Cantering horses on hard ground

In the winter months we worry about splodging through the mud, in the summer we worry about lack of mud. Makes sense hey? The life of a horse owner is a constant rollercoaster of checking the weather, stamping on the ground and checking the grass coverage, in this blog we explore how you can deal with the hard ground to avoid injuries and mishaps:

 

Cantering horses on hard ground:

If you’re worried about cantering your horse on hard ground the best advice we can give is to get to know your horse.  Some horses perform well on firmer ground whereas others prefer deep going. If you get to know what sort of ground your horse likes this will help you determine whether you feel comfortable cantering on hard ground.

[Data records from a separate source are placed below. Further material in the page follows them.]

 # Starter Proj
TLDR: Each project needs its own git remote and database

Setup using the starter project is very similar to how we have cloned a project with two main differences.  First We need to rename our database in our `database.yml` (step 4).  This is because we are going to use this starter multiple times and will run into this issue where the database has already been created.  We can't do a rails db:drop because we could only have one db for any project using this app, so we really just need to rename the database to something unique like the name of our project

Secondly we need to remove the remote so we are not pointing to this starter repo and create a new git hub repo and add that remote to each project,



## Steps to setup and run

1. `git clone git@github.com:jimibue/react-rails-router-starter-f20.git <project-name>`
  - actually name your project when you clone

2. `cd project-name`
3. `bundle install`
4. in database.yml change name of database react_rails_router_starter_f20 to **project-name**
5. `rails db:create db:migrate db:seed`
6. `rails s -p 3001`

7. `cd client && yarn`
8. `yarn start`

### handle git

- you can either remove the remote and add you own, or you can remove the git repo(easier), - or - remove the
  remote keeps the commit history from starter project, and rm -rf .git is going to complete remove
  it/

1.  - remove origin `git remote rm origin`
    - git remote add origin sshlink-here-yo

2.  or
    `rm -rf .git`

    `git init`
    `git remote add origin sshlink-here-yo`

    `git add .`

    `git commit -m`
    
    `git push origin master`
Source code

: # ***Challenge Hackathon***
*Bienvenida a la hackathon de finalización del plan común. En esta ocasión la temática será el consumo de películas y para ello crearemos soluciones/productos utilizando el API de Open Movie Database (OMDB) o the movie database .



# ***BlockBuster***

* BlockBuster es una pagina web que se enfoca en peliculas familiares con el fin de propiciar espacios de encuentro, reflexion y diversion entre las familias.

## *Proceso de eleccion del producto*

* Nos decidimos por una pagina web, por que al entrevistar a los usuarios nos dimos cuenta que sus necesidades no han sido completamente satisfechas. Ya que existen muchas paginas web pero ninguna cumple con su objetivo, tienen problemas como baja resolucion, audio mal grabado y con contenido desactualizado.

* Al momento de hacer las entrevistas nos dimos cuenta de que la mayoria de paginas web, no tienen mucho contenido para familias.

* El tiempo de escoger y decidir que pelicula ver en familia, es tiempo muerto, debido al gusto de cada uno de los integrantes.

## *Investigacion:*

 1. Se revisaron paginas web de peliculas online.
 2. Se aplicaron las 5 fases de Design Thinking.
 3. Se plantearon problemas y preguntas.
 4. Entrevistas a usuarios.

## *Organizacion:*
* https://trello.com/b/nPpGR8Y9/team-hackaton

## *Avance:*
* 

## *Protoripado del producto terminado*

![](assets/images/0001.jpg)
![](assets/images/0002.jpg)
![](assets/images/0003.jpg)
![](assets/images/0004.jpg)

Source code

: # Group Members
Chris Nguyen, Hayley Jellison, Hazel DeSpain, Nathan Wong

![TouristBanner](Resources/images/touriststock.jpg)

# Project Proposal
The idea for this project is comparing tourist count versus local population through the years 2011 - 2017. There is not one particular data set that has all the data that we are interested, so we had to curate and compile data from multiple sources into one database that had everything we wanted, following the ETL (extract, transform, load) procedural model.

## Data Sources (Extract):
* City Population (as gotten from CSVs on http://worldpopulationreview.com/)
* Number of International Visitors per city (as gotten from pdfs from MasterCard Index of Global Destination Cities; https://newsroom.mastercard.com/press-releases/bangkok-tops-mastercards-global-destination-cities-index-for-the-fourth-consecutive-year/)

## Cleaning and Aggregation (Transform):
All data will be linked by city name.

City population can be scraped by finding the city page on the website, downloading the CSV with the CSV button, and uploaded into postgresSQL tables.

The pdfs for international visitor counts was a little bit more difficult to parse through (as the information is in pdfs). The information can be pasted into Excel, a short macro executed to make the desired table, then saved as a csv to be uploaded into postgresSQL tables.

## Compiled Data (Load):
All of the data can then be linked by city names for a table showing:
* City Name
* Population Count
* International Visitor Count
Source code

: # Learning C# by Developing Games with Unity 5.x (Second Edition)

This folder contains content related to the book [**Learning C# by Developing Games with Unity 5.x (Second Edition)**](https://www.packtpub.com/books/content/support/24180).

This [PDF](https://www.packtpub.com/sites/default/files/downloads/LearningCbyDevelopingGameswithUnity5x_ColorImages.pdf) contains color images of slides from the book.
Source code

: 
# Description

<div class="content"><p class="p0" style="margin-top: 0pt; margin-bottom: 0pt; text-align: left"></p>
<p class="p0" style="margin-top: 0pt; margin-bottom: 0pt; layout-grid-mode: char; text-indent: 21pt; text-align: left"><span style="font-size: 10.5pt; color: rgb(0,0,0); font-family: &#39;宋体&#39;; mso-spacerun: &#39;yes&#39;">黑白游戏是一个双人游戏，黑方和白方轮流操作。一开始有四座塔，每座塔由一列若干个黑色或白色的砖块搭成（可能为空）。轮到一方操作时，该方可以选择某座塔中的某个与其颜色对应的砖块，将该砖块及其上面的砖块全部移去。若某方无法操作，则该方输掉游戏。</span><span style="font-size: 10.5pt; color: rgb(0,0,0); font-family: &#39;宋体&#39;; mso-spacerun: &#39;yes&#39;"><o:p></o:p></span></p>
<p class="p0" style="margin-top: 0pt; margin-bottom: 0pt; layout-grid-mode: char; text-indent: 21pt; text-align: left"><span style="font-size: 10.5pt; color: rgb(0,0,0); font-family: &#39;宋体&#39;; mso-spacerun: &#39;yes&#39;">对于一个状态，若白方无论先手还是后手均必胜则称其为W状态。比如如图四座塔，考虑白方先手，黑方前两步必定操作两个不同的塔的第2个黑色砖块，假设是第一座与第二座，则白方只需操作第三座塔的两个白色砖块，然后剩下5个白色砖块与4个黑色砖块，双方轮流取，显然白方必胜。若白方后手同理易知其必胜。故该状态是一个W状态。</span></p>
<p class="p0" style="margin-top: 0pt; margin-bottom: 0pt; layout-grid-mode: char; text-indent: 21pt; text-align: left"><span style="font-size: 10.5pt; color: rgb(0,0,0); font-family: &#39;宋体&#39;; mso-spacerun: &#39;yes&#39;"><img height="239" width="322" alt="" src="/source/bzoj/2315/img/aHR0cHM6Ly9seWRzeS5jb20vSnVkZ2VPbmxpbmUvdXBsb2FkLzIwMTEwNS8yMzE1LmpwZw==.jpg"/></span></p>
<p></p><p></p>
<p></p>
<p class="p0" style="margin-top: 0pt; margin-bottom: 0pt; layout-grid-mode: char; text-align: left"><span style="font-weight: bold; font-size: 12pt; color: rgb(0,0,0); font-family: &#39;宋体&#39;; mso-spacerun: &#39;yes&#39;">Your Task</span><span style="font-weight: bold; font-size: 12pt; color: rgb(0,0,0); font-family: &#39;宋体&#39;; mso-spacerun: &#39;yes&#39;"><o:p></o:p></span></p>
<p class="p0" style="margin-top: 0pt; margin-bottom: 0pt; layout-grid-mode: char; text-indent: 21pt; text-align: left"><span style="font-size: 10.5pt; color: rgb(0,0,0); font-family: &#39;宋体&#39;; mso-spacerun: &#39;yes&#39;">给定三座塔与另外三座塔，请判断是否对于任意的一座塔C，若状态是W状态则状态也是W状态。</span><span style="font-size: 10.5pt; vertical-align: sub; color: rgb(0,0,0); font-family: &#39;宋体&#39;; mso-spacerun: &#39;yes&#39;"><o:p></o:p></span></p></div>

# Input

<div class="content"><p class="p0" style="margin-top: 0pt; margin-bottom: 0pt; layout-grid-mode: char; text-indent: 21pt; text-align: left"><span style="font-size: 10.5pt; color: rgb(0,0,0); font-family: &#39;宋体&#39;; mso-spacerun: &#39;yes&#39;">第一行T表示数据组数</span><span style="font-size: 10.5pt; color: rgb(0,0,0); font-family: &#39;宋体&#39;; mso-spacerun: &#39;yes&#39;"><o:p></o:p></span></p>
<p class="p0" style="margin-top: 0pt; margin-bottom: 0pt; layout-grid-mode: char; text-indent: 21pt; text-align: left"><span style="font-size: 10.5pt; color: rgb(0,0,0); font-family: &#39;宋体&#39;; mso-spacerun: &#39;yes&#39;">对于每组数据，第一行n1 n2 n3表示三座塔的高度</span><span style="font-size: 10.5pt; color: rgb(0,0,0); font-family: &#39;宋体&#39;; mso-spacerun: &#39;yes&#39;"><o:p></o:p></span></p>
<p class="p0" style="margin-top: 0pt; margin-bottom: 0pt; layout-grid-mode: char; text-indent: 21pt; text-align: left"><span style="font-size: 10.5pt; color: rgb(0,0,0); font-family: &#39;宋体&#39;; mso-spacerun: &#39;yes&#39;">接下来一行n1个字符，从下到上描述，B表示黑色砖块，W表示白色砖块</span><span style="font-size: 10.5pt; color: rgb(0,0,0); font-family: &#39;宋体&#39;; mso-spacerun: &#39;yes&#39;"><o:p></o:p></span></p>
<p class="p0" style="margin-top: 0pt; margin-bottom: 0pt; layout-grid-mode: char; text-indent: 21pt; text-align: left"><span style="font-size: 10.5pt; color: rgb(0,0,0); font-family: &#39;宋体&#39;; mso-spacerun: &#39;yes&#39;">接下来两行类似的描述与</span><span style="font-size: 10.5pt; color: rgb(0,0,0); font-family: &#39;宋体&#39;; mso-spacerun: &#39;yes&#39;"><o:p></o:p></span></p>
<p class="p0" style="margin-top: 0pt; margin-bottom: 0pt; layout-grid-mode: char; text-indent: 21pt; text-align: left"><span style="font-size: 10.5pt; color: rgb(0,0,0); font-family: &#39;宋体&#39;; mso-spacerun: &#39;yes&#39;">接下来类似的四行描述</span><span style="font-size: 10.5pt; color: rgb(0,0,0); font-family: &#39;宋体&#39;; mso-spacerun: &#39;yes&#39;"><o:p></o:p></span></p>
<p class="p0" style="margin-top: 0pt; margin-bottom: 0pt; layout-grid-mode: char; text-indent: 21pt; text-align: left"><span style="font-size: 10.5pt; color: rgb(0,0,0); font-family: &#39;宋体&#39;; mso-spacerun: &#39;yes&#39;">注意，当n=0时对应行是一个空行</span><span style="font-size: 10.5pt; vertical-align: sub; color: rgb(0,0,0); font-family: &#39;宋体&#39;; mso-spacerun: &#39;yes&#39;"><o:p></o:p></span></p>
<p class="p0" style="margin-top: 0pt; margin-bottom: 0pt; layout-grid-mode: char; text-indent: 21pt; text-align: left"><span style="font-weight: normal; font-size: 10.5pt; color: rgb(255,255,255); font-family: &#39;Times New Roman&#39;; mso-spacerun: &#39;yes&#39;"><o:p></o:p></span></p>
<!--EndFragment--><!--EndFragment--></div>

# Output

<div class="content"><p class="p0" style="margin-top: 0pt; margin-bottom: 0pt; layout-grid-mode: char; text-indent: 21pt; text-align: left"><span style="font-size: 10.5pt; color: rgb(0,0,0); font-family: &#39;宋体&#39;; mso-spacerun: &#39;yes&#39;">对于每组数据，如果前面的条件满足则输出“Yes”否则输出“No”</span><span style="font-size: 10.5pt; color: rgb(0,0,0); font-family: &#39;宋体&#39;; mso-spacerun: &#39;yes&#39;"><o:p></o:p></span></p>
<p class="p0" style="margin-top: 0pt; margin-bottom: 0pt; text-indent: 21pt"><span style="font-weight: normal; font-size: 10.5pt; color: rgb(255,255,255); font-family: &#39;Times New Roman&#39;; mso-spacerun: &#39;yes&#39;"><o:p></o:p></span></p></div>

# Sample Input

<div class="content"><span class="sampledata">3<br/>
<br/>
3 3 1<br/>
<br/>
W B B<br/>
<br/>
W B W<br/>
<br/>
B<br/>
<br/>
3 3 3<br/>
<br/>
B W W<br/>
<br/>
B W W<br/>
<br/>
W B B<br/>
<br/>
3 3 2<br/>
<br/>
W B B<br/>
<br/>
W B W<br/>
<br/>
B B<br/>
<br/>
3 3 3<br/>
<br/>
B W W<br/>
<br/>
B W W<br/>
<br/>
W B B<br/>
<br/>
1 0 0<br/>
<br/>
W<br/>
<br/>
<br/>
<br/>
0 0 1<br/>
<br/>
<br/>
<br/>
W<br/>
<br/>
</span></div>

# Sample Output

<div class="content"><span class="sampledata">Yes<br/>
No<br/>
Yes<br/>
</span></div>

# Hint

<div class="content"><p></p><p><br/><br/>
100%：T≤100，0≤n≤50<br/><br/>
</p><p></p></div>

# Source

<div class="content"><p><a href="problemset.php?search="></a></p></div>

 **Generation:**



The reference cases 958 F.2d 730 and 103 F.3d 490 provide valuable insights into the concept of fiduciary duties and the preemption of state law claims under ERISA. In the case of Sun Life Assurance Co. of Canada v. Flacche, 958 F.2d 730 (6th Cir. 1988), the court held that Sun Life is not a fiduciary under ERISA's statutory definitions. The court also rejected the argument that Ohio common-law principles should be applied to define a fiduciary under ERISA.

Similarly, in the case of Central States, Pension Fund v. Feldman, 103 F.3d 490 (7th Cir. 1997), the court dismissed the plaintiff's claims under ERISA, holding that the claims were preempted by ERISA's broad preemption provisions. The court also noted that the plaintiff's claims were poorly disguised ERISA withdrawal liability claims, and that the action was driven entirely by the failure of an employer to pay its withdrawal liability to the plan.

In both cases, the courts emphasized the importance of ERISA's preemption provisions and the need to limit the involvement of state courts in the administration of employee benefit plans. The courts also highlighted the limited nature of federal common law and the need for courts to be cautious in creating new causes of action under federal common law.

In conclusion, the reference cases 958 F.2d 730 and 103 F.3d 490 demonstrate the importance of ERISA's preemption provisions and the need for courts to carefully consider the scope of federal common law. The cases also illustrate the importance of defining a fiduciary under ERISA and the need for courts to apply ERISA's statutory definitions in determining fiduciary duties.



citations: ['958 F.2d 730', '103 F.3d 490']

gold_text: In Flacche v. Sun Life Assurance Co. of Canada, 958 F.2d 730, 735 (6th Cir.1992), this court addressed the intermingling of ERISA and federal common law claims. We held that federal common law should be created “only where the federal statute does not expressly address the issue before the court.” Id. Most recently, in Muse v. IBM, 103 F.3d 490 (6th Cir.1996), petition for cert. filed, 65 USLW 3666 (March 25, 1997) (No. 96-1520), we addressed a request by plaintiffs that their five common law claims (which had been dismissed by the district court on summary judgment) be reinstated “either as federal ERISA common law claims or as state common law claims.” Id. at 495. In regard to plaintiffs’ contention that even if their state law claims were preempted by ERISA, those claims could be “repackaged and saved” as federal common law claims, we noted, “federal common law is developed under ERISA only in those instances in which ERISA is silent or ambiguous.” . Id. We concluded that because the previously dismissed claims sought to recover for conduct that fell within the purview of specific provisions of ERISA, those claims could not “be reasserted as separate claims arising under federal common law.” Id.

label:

There is an increased risk of concussion type leg injuries (particularly to the tendons, ligaments, joints and bones) when the ground is too hard as the force put down by your horse travels back up through the horse’s hooves and legs instead of being absorbed by the ground. If you’re worried about hard ground, try to avoid cantering on it where possible, we recommend maintaining a slower paced gait, walk or trot, so the force going through your horse’s joints isn’t as strong.

 

Let the legs recover:

The Protechmasta leg wraps can aid recovery by helping to improve the function of the blood vessels, this in turn improves circulation and recovery which reduces swelling and the potential for injury. We recommend bobbing the leg wraps on after ridden work on hard ground, thirty minutes of wear will benefit your horse’s leg and if they can be left on overnight even better!

 

Dry, brittle hooves:

A perfect level of moisture for a horse’s hoof is 24%, this allows the internal structures of the hoof to expand and contract naturally. When it’s hot and the ground is firm moisture levels in the hoof can drop to around 14% - at this level the condition of the hoof can deteriorate leading to dry hooves that can become brittle. A sign of this is breakage, especially around the nail and clenches. Again, get to know what is “normal” for your horse and start to notice the signs of dry hooves.

 

Fly protection can help:

Taking extra precautions during “fly season” will help protect your horse’s hooves. Sounds strange right? But horses often stamp or scrape when bothered by the pesky flies, these sorts of repetitive motions can cause injury over time and if your horse is digging at the ground with dry and brittle hooves they will inevitably split over time. Irritable flies can also make you horse gallop around the field to escape the pesky critters, this can lead to concussion injuries as mentioned above as well as losing shoes due to the brittles hoof not being able to hold on to the nails. So, slop on the fly spray, invest in a good fly rug and fly mask and feed your horse garlic to help keep flies and biting insects away. Harry Hall Fly Rug

 

How you can help your horse:

-          Pick your ground. If you’re worried about the hard ground, try to avoid riding on it. Winter is a great time to build up leg stamina, walk and trot on the road for a minimum of 6 weeks during the winter to prepare your horse’s legs for potential hard ground in the summer

-          Biotin and Mastacare solid hoof oil can help maintain healthy hooves all year round

-          Use fly protection – stock up on fly spray and invest in a good fly rug

-          Let your horse’s legs recover – if you need to canter when the ground is firm, don’t do it every day, give your horse a break in between to allow their limbs to recover.